* _Required work_
Below are the entries; transcribe them exactly and drop every picture.
━━━━━━━━━━━━━━━━
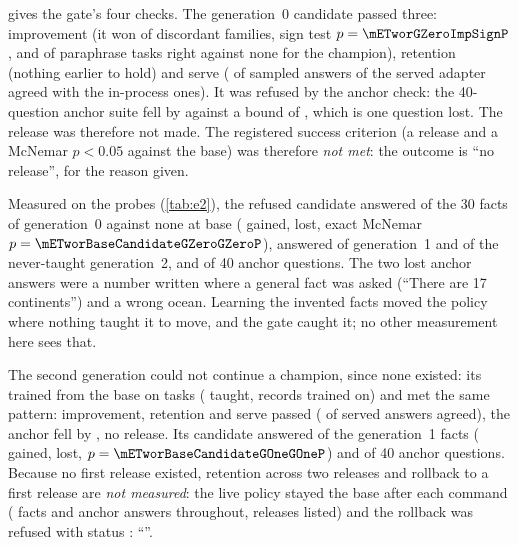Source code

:  gives the gate's four checks. The generation~0 candidate passed three: improvement
(it won \mETworGZeroImpSignWins{} of \mETworGZeroImpSignDiscordant{} discordant families, sign test
$p=\mETworGZeroImpSignP$, and \mETworGZeroImpVariantsRight{} of \mETworGZeroImpVariantsN{} paraphrase
tasks right against none for the champion), retention (nothing earlier to hold) and serve
(\mETworGZeroServeAgreed{} of \mETworGZeroServeSampled{} sampled answers of the served adapter
agreed with the in-process ones). It was refused by the anchor check: the 40-question anchor suite
fell by \mETworGZeroAnchorDrop{} against a bound of \mETworGZeroAnchorBound, which is one question
lost. The release was therefore not made. The registered success criterion (a release and a McNemar $p<0.05$ against the base) was therefore
\emph{not met}: the outcome is ``no release'', for the reason given.

Measured on the probes (\cref{tab:e2}), the refused candidate answered \mETworCandidateGZeroGZero{} of
the 30 facts of generation~0 against none at base (\mETworBaseCandidateGZeroGZeroGained{} gained,
\mETworBaseCandidateGZeroGZeroLost{} lost, exact McNemar $p=\mETworBaseCandidateGZeroGZeroP$), answered
\mETworCandidateGZeroGOne{} of generation~1 and \mETworCandidateGZeroGTwo{} of the never-taught generation~2,
and \mETworCandidateGZeroAnchor{} of 40 anchor questions.
The two lost anchor answers were a number written where a general fact was asked (``There are 17
continents'') and a wrong ocean. Learning the invented facts moved the policy where nothing taught
it to move, and the gate caught it; no other measurement here sees that.

The second generation could not continue a champion, since none existed: its  trained from the
base on \mETworGOneTasks{} tasks (\mETworGOneTaught{} taught, \mETworGOneTrainRecords{} records trained on)
and met the same pattern: improvement, retention and serve passed (\mETworGOneServeAgreed{} of
\mETworGOneServeSampled{} served answers agreed), the anchor fell by \mETworGOneAnchorDrop{}, no release.
Its candidate answered \mETworCandidateGOneGOne{} of the generation~1 facts (\mETworBaseCandidateGOneGOneGained{}
gained, \mETworBaseCandidateGOneGOneLost{} lost, $p=\mETworBaseCandidateGOneGOneP$) and \mETworCandidateGOneAnchor{}
of 40 anchor questions. Because no first release existed, retention across two releases and rollback
to a first release are \emph{not measured}: the live policy stayed the base after each command
(\mETworAfterGZeroGZero{} facts and \mETworAfterGOneAnchor{} anchor answers throughout, \mETworReleasesFinal{} releases
listed) and the rollback was refused with status \mETworRollbackExit: ``\mETworRollbackMessage''.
━━━━━━━━━━━━━━━━
* _Exercise answer_
Source code

:  gives the gate's four checks. The generation~0 candidate passed three: improvement
(it won \mETworGZeroImpSignWins{} of \mETworGZeroImpSignDiscordant{} discordant families, sign test
$p=\mETworGZeroImpSignP$, and \mETworGZeroImpVariantsRight{} of \mETworGZeroImpVariantsN{} paraphrase
tasks right against none for the champion), retention (nothing earlier to hold) and serve
(\mETworGZeroServeAgreed{} of \mETworGZeroServeSampled{} sampled answers of the served adapter
agreed with the in-process ones). It was refused by the anchor check: the 40-question anchor suite
fell by \mETworGZeroAnchorDrop{} against a bound of \mETworGZeroAnchorBound, which is one question
lost. The release was therefore not made. The registered success criterion (a release and a McNemar $p<0.05$ against the base) was therefore
\emph{not met}: the outcome is ``no release'', for the reason given.

Measured on the probes (\cref{tab:e2}), the refused candidate answered \mETworCandidateGZeroGZero{} of
the 30 facts of generation~0 against none at base (\mETworBaseCandidateGZeroGZeroGained{} gained,
\mETworBaseCandidateGZeroGZeroLost{} lost, exact McNemar $p=\mETworBaseCandidateGZeroGZeroP$), answered
\mETworCandidateGZeroGOne{} of generation~1 and \mETworCandidateGZeroGTwo{} of the never-taught generation~2,
and \mETworCandidateGZeroAnchor{} of 40 anchor questions.
The two lost anchor answers were a number written where a general fact was asked (``There are 17
continents'') and a wrong ocean. Learning the invented facts moved the policy where nothing taught
it to move, and the gate caught it; no other measurement here sees that.

The second generation could not continue a champion, since none existed: its  trained from the
base on \mETworGOneTasks{} tasks (\mETworGOneTaught{} taught, \mETworGOneTrainRecords{} records trained on)
and met the same pattern: improvement, retention and serve passed (\mETworGOneServeAgreed{} of
\mETworGOneServeSampled{} served answers agreed), the anchor fell by \mETworGOneAnchorDrop{}, no release.
Its candidate answered \mETworCandidateGOneGOne{} of the generation~1 facts (\mETworBaseCandidateGOneGOneGained{}
gained, \mETworBaseCandidateGOneGOneLost{} lost, $p=\mETworBaseCandidateGOneGOneP$) and \mETworCandidateGOneAnchor{}
of 40 anchor questions. Because no first release existed, retention across two releases and rollback
to a first release are \emph{not measured}: the live policy stayed the base after each command
(\mETworAfterGZeroGZero{} facts and \mETworAfterGOneAnchor{} anchor answers throughout, \mETworReleasesFinal{} releases
listed) and the rollback was refused with status \mETworRollbackExit: ``\mETworRollbackMessage''.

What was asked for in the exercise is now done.